2.1 Scalars, Vectors, Matrices and Tensors

2.1 Scalars, Vectors, Matrices and Tensors#

Introduction#

This first chapter is quite light and concerns the basic elements used in linear algebra and their definitions. It also introduces important functions in Python/Numpy that we will use all along this series. It will explain how to create and use vectors and matrices through examples.

Let’s start with some basic definitions:

An example of a scalar, a vector, a matrix and a tensor Difference between a scalar, a vector, a matrix and a tensor

A scalar is a single number or a matrix with a single entry.
A vector is a 1-d array of numbers. Another way to think of vectors is identifying points in space with each element giving the coordinate along a different axis.

\[\begin{split} \bs{x} =\begin{bmatrix} x_1 \\\\ x_2 \\\\ \cdots \\\\ x_n \end{bmatrix} \end{split}\]

A matrix is a 2-D array where each element is identified by two indices (ROW then COLUMN).

\[\begin{split} \bs{A}= \begin{bmatrix} A_{1,1} & A_{1,2} & \cdots & A_{1,n} \\\\ A_{2,1} & A_{2,2} & \cdots & A_{2,n} \\\\ \cdots & \cdots & \cdots & \cdots \\\\ A_{m,1} & A_{m,2} & \cdots & A_{m,n} \end{bmatrix} \end{split}\]

A tensor is a \(n\)-dimensional array with \(n>2\)

We will follow the conventions used in the Deep Learning Book:

scalars are written in lowercase and italics. For instance: \(n\)
vectors are written in lowercase, italics and bold type. For instance: \(\bs{x}\)
matrices are written in uppercase, italics and bold. For instance: \(\bs{X}\)

Example 1.#

Create a vector with Python and Numpy#

Coding tip: Unlike the matrix() function which necessarily creates \(2\)-dimensional matrices, you can create \(n\)-dimensionnal arrays with the array() function. The main advantage to use matrix() is the useful methods (conjugate transpose, inverse, matrix operations…). We will use the array() function in this series.

We will start by creating a vector.
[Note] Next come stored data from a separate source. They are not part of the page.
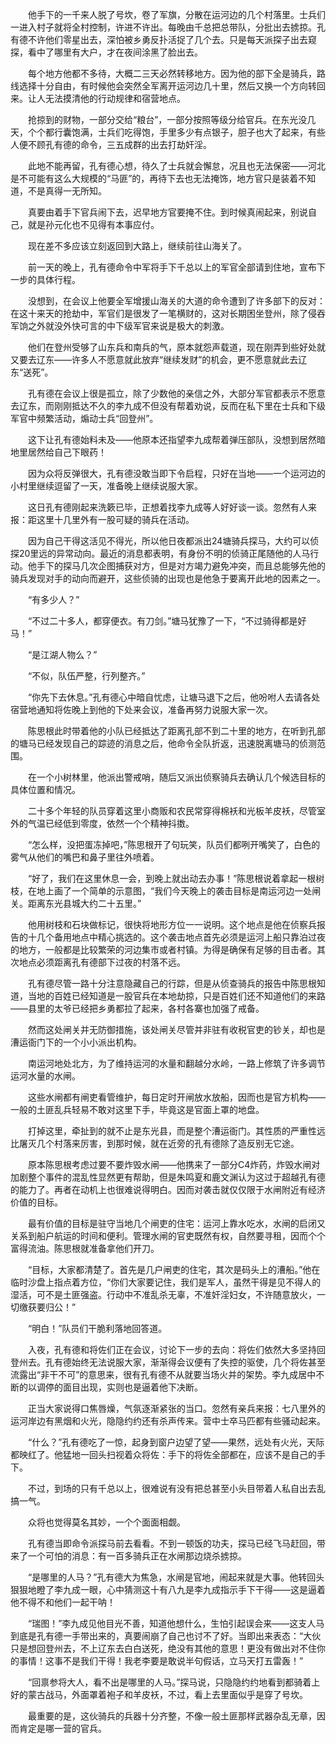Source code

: 　　他手下的一千来人脱了号坎，卷了军旗，分散在运河边的几个村落里。士兵们一进入村子就将全村控制，许进不许出。每晚由千总把总带队，分批出去掳掠。孔有德不许他们零星出去，深怕被乡勇反扑活捉了几个去。只是每天派探子出去窥探，看中了哪里有大户，才在夜间涂黑了脸出去。

　　每个地方他都不多待，大概二三天必然转移地方。因为他的部下全是骑兵，路线选择十分自由，有时候他会突然全军离开运河边几十里，然后又换一个方向转回来。让人无法摸清他的行动规律和宿营地点。

　　抢掠到的财物，一部分交给“粮台”，一部分按照等级分给官兵。在东光没几天，个个都行囊饱满，士兵们吃得饱，手里多少有点银子，胆子也大了起来，有些人便不顾孔有德的命令，三五成群的出去打劫奸淫。

　　此地不能再留，孔有德心想，待久了士兵就会懈怠，况且也无法保密——河北是不可能有这么大规模的“马匪”的，再待下去也无法掩饰，地方官只是装着不知道，不是真得一无所知。

　　真要由着手下官兵闹下去，迟早地方官要掩不住。到时候真闹起来，别说自己，就是孙元化也不见得有本事应付。

　　现在差不多应该立刻返回到大路上，继续前往山海关了。

　　前一天的晚上，孔有德命令中军将手下千总以上的军官全部请到住地，宣布下一步的具体行程。

　　没想到，在会议上他要全军增援山海关的大道的命令遭到了许多部下的反对：在这十来天的抢劫中，军官们是很发了一笔横财的，这对长期困坐登州，除了侵吞军饷之外就没外快可言的中下级军官来说是极大的刺激。

　　他们在登州受够了山东兵和南兵的气，原本就怨声载道，现在刚弄到些好处就又要去辽东——许多人不愿意就此放弃“继续发财”的机会，更不愿意就此去辽东“送死”。

　　孔有德在会议上很是孤立，除了少数他的亲信之外，大部分军官都表示不愿意去辽东，而刚刚抵达不久的李九成不但没有帮着劝说，反而在私下里在士兵和下级军官中频繁活动，煽动士兵“回登州”。

　　这下让孔有德始料未及——他原本还指望李九成帮着弹压部队，没想到居然暗地里居然给自己下眼药！

　　因为众将反弹很大，孔有德没敢当即下令启程，只好在当地——一个运河边的小村里继续逗留了一天，准备晚上继续说服大家。

　　这日孔有德刚起来洗簌已毕，正想着找李九成等人好好谈一谈。忽然有人来报：距这里十几里外有一股可疑的骑兵在活动。

　　因为自己干得这活见不得光，所以他日夜都派出24塘骑兵探马，大约可以侦探20里远的异常动向。最近的消息都表明，有身份不明的侦骑正尾随他的人马行动。他手下的探马几次企图捕获对方，但是对方竭力避免冲突，而且总能够先他的骑兵发现对手的动向而避开，这些侦骑的出现也是他急于要离开此地的因素之一。

　　“有多少人？”

　　“不过二十多人，都穿便衣。有刀剑。”塘马犹豫了一下，“不过骑得都是好马！”

　　“是江湖人物么？”

　　“不似，队伍严整，行列整齐。”

　　“你先下去休息。”孔有德心中暗自忧虑，让塘马退下之后，他吩咐人去请各处宿营地通知将佐晚上到他的下处来会议，准备再努力说服大家一次。

　　陈思根此时带着他的小队已经抵达了距离孔部不到二十里的地方，在听到孔部的塘马已经发现自己的踪迹的消息之后，他命令全队折返，迅速脱离塘马的侦测范围。

　　在一个小树林里，他派出警戒哨，随后又派出侦察骑兵去确认几个候选目标的具体位置和情况。

　　二十多个年轻的队员穿着这里小商贩和农民常穿得棉袄和光板羊皮袄，尽管室外的气温已经低到零度，依然一个个精神抖擞。

　　“怎么样，没把蛋冻掉吧，”陈思根开了句玩笑，队员们都咧开嘴笑了，白色的雾气从他们的嘴巴和鼻子里往外喷着。

　　“好了，我们在这里休息一会，到晚上就出动去办事！”陈思根说着拿起一根树枝，在地上画了一个简单的示意图，“我们今天晚上的袭击目标是南运河边一处闸关。距离东光县城大约二十五里。”

　　他用树枝和石块做标记，很快将地形方位一一说明。这个地点是他在侦察兵报告的十几个备用地点中精心挑选的。这个袭击地点首先必须是运河上船只靠泊过夜的地方，一般都是比较繁荣的河边集市或者村镇。为得是确保有足够的目击者。其次地点必须距离孔有德部下过夜的村落不远。

　　孔有德尽管一路十分注意隐藏自己的行踪，但是从侦查骑兵的报告中陈思根知道，当地的百姓已经知道是一股官兵在本地劫掠，只是百姓们还不知道他们的来路——县里的太爷已经把乡勇都拉了起来，各村各寨也加强了戒备。

　　然而这处闸关并无防御措施，该处闸关尽管并非驻有收税官吏的钞关，却也是漕运衙门下的一个小小派出机构。

　　南运河地处北方，为了维持运河的水量和翻越分水岭，一路上修筑了许多调节运河水量的水闸。

　　这些水闸都有闸吏看管维护，每日定时开闸放水放船，因而也是官方机构——一般的土匪乱兵轻易不敢对这里下手，毕竟这是官面上罩的地盘。

　　打掉这里，牵扯到的就不止是东光县，而是整个漕运衙门。其性质的严重性远比屠灭几个村落来厉害，到那时候，就在近旁的孔有德除了造反别无它途。

　　原本陈思根考虑过要不要炸毁水闸——他携来了一部分C4炸药，炸毁水闸对加剧整个事件的混乱性显然更有帮助，但是朱鸣夏和鹿文渊认为这过于超越孔有德的能力了。再者在动机上也很难说得明白。因而对袭击就仅仅限于水闸附近有经济价值的目标。

　　最有价值的目标是驻守当地几个闸吏的住宅：运河上靠水吃水，水闸的启闭又关系到船户航运的时间和便利。管理水闸的官吏既然有权，自然要寻租，因而个个富得流油。陈思根就准备拿他们开刀。

　　“目标，大家都清楚了。首先是几户闸吏的住宅，其次是码头上的漕船。”他在临时沙盘上指点着方位，“你们大家要记住，我们是军人，虽然干得是见不得人的湿活，可不是土匪强盗。行动中不准乱杀无辜，不准奸淫妇女，不许随意放火，一切缴获要归公！”

　　“明白！”队员们干脆利落地回答道。

　　入夜，孔有德和将佐们正在会议，讨论下一步的去向：将佐们依然大多坚持回登州去。孔有德始终无法说服大家，渐渐得会议便有了失控的驱使，几个将佐甚至流露出“非干不可”的意思来，很有孔有德不从就要当场火并的架势。李九成居中不断的以调停的面目出现，实则也是逼着他下决断。

　　正当大家说得口焦唇燥，气氛逐渐紧张的当口。忽然有亲兵来报：七八里外的运河岸边有黑烟和火光，隐隐约约还有杀声传来。营中士卒马匹都有些骚动起来。

　　“什么？”孔有德吃了一惊，起身到窗户边望了望——果然，远处有火光，天际都映红了。他猛地一回头扫视着众将佐：手下的将佐全部都在，应该不是自己的手下。

　　不过，到场的只有千总以上，很难说有没有把总甚至小头目带着人私自出去乱搞一气。

　　众将也觉得莫名其妙，一个个面面相觑。

　　孔有德当即命令派探马前去看看。不到一顿饭的功夫，探马已经飞马赶回，带来了一个可怕的消息：有一百多骑兵正在水闸那边烧杀掳掠。

　　“是哪里的人马？”孔有德大为焦急，水闸是官地，闹起来就是大事。他转回头狠狠地瞪了李九成一眼，心中猜测这十有八九是李九成指示手下干得——这是逼着他不得不和他们一起干呐！

　　“瑞图！”李九成见他目光不善，知道他想什么，生怕引起误会来——这支人马到底是孔有德一手带出来的，真要闹崩了自己也讨不了好。当即出来表态：“大伙只是想回登州去，不上辽东去白白送死，绝没有其他的意思！更没有做出对不住你的事情！这事不是我们干得！我老李要是敢说半句假话，立马天打五雷轰！”

　　“回禀参将大人，看不出是哪里的人马。”探马说，只隐隐约约地看到都骑着上好的蒙古战马，外面罩着袍子和羊皮袄，不过，看上去里面似乎是穿了号坎。

　　最重要的是，这伙骑兵的兵器十分齐整，不像一般土匪那样武器杂乱无章，因而肯定是哪一营的官兵。
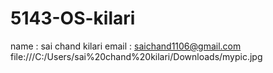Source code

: # 5143-OS-kilari
name : sai chand kilari
email : saichand1106@gmail.com
file:///C:/Users/sai%20chand%20kilari/Downloads/mypic.jpg
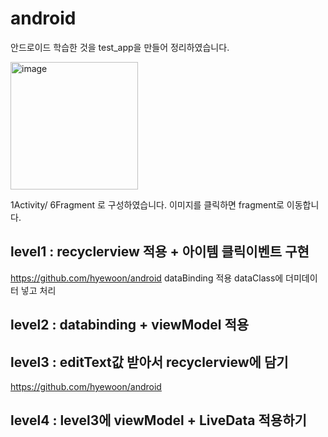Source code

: # android
안드로이드 학습한 것을 test_app을 만들어 정리하였습니다. 

<img width="204" alt="image" src="https://github.com/hyewoon/android/assets/113662682/4f6481c9-fe6a-4535-a878-b3a39b5d5bfc">

1Activity/ 6Fragment 로 구성하였습니다.
이미지를 클릭하면 fragment로 이동합니다. 

## level1  : recyclerview 적용  + 아이템 클릭이벤트 구현
https://github.com/hyewoon/android
dataBinding 적용 
dataClass에 더미데이터 넣고 처리

## level2  : databinding + viewModel 적용
## level3  : editText값 받아서 recyclerview에 담기
https://github.com/hyewoon/android
## level4  : level3에 viewModel + LiveData 적용하기 
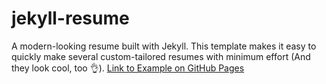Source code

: # jekyll-resume
A modern-looking resume built with Jekyll.
This template makes it easy to quickly make several custom-tailored resumes with minimum effort
(And they look cool, too 👌).
[Link to Example on GitHub Pages](https://oroshi-tom.github.io/jekyll-resume-template/)
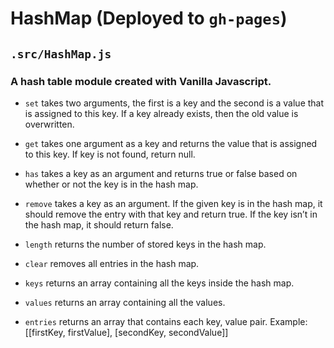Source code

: # HashMap (Deployed to `gh-pages`)
## `.src/HashMap.js`
### A hash table module created with Vanilla Javascript.

+ `set` takes two arguments, the first is a key and the second is a value that is assigned to this key. If a key already exists, then the old value is overwritten.

+ `get` takes one argument as a key and returns the value that is assigned to this key. If key is not found, return null.

+ `has` takes a key as an argument and returns true or false based on whether or not the key is in the hash map.

+ `remove` takes a key as an argument. If the given key is in the hash map, it should remove the entry with that key and return true. If the key isn’t in the hash map, it should return false.

+ `length` returns the number of stored keys in the hash map.

+ `clear` removes all entries in the hash map.

+ `keys` returns an array containing all the keys inside the hash map.

+ `values` returns an array containing all the values.

+ `entries` returns an array that contains each key, value pair. Example: [[firstKey, firstValue], [secondKey, secondValue]]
This is just a \(1\)-dimensional array:

x = np.array([1, 2, 3, 4])
x

array([1, 2, 3, 4])

Example 2.#

Create a (3x2) matrix with nested brackets#

The array() function can also create \(2\)-dimensional arrays with nested brackets:

A = np.array([[1, 2], [3, 4], [5, 6]])
A

array([[1, 2],
       [3, 4],
       [5, 6]])

Shape#

The shape of an array (that is to say its dimensions) tells you the number of values for each dimension. For a \(2\)-dimensional array it will give you the number of rows and the number of columns. Let’s find the shape of our preceding \(2\)-dimensional array A. Since A is a Numpy array (it was created with the array() function) you can access its shape with:

A.shape

(3, 2)

We can see that \(\bs{A}\) has 3 rows and 2 columns.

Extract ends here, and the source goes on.